キャンプの焚き火タイム。あの座り心地を一度味わってしまうと、もう戻れなくなりますよね。でも、いざ買おうとすると価格にびっくり。それがヘリノックスの現実です。
「欲しいけど、予算がなあ…」
そうつぶやいたあなたのために、今日はとっておきの話を持ってきました。ヘリノックスみたいな椅子、通称パチノックスと呼ばれる類似品たちを、本音で語っていきます。
2万円以上する本家に手が出せなくても、大丈夫です。選び方のコツさえ掴めば、5000円以下でも焚き火を最高に気持ちよく過ごせる相棒は見つかります。
実際にキャンプで使い倒しているユーザーの声や、人気モデルを徹底的に調べました。安物買いの銭失いで終わらないための、リアルな情報をお届けしていきます。
なぜヘリノックスは高いのか。類似品との決定的な違い
類似品を選ぶ前に、まず本家の実力を知っておくのは大事なことです。値段の差にはちゃんと理由があるからです。
ヘリノックス最大の特徴は、DAC社製のアルミニウムポールにあります。このポール、軽量性と堅牢性がずば抜けていて、しなるような座り心地の正体はここにあるんです。フレームと生地が一体となって体を包み込む感覚は、まさに唯一無二。

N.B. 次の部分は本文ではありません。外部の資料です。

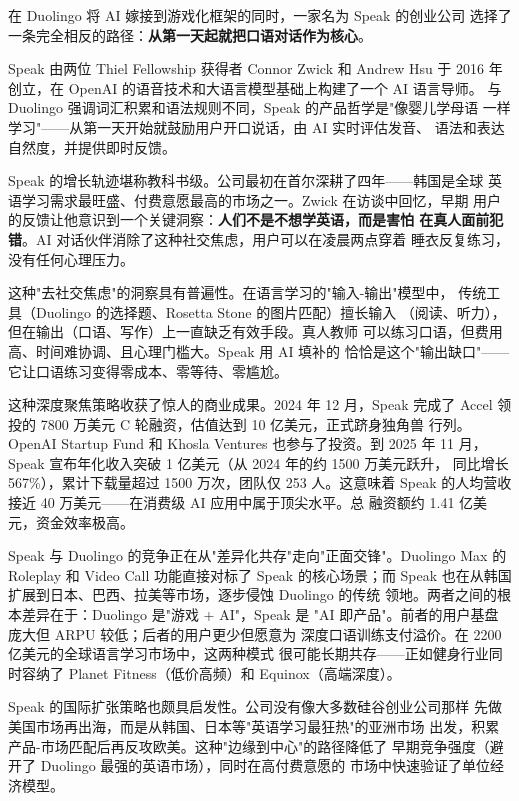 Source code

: 在 Duolingo 将 AI 嫁接到游戏化框架的同时，一家名为 Speak 的创业公司
选择了一条完全相反的路径：\textbf{从第一天起就把口语对话作为核心}。

Speak 由两位 Thiel Fellowship 获得者 Connor Zwick 和 Andrew Hsu 于 2016
年创立，在 OpenAI 的语音技术和大语言模型基础上构建了一个 AI 语言导师。
与 Duolingo 强调词汇积累和语法规则不同，Speak 的产品哲学是"像婴儿学母语
一样学习"——从第一天开始就鼓励用户开口说话，由 AI 实时评估发音、
语法和表达自然度，并提供即时反馈。

Speak 的增长轨迹堪称教科书级。公司最初在首尔深耕了四年——韩国是全球
英语学习需求最旺盛、付费意愿最高的市场之一。Zwick 在访谈中回忆，早期
用户的反馈让他意识到一个关键洞察：\textbf{人们不是不想学英语，而是害怕
在真人面前犯错}。AI 对话伙伴消除了这种社交焦虑，用户可以在凌晨两点穿着
睡衣反复练习，没有任何心理压力。

这种"去社交焦虑"的洞察具有普遍性。在语言学习的"输入-输出"模型中，
传统工具（Duolingo 的选择题、Rosetta Stone 的图片匹配）擅长输入
（阅读、听力），但在输出（口语、写作）上一直缺乏有效手段。真人教师
可以练习口语，但费用高、时间难协调、且心理门槛大。Speak 用 AI 填补的
恰恰是这个"输出缺口"——它让口语练习变得零成本、零等待、零尴尬。

这种深度聚焦策略收获了惊人的商业成果。2024 年 12 月，Speak 完成了
Accel 领投的 7800 万美元 C 轮融资，估值达到 10 亿美元，正式跻身独角兽
行列。OpenAI Startup Fund 和 Khosla Ventures 也参与了投资。到 2025 年
11 月，Speak 宣布年化收入突破 1 亿美元（从 2024 年的约 1500 万美元跃升，
同比增长 567\%），累计下载量超过 1500 万次，团队仅 253 人。这意味着
Speak 的人均营收接近 40 万美元——在消费级 AI 应用中属于顶尖水平。总
融资额约 1.41 亿美元，资金效率极高。

Speak 与 Duolingo 的竞争正在从"差异化共存"走向"正面交锋"。Duolingo
Max 的 Roleplay 和 Video Call 功能直接对标了 Speak 的核心场景；而 Speak
也在从韩国扩展到日本、巴西、拉美等市场，逐步侵蚀 Duolingo 的传统
领地。两者之间的根本差异在于：Duolingo 是"游戏 + AI"，Speak 是
"AI 即产品"。前者的用户基盘庞大但 ARPU 较低；后者的用户更少但愿意为
深度口语训练支付溢价。在 2200 亿美元的全球语言学习市场中，这两种模式
很可能长期共存——正如健身行业同时容纳了 Planet Fitness（低价高频）和
Equinox（高端深度）。

Speak 的国际扩张策略也颇具启发性。公司没有像大多数硅谷创业公司那样
先做美国市场再出海，而是从韩国、日本等"英语学习最狂热"的亚洲市场
出发，积累产品-市场匹配后再反攻欧美。这种"边缘到中心"的路径降低了
早期竞争强度（避开了 Duolingo 最强的英语市场），同时在高付费意愿的
市场中快速验证了单位经济模型。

では類似品は何が違うのか。ほとんどの場合、ポールの素材やジョイント部分の精度で差が出ます。DACポールほどのしなりは再現できていなくても、近年の製品は相当レベルが上がってきました。
「ポールが折れたらどうしよう」
という不安の声もよく聞きますが、フレーム素材を見ればある程度判断できます。A7075ジュラルミンを使っているモデルは強度が高く、耐荷重150kgを謳う製品も出てきているんです。
一方で気をつけたいのが、フレームがスチール製の超格安品。サビのリスクがあるうえ、やたらと重い。キャンプサイトで「あれ、思ってたのと違う」とならないよう、素材表記は必ずチェックしましょう。
座面の生地についても触れておきます。本家は長期間の使用でもヘタりにくい高品質なポリエステルを使っています。類似品でも1000Dポリエステル表記があれば、かなり耐久性に期待が持てます。D(デニール)というのは糸の太さの単位で、数字が大きいほど丈夫ということです。
自分に合ったタイプの見つけ方。高さと背もたれで選ぶ
「よくわからないから、とりあえず安いやつ」
そうやって選んだ椅子が、実は焚き火との相性最悪だった。そんな悲劇を防ぐため、ここだけはしっかり押さえてください。
ロータイプは焚き火専用と考えよう
地面からの高さが30cm前後のローチェアは、焚き火との距離感が絶妙です。視線が炎と同じくらいの高さになり、自然と会話も落ち着く。まさにキャンプのための椅子です。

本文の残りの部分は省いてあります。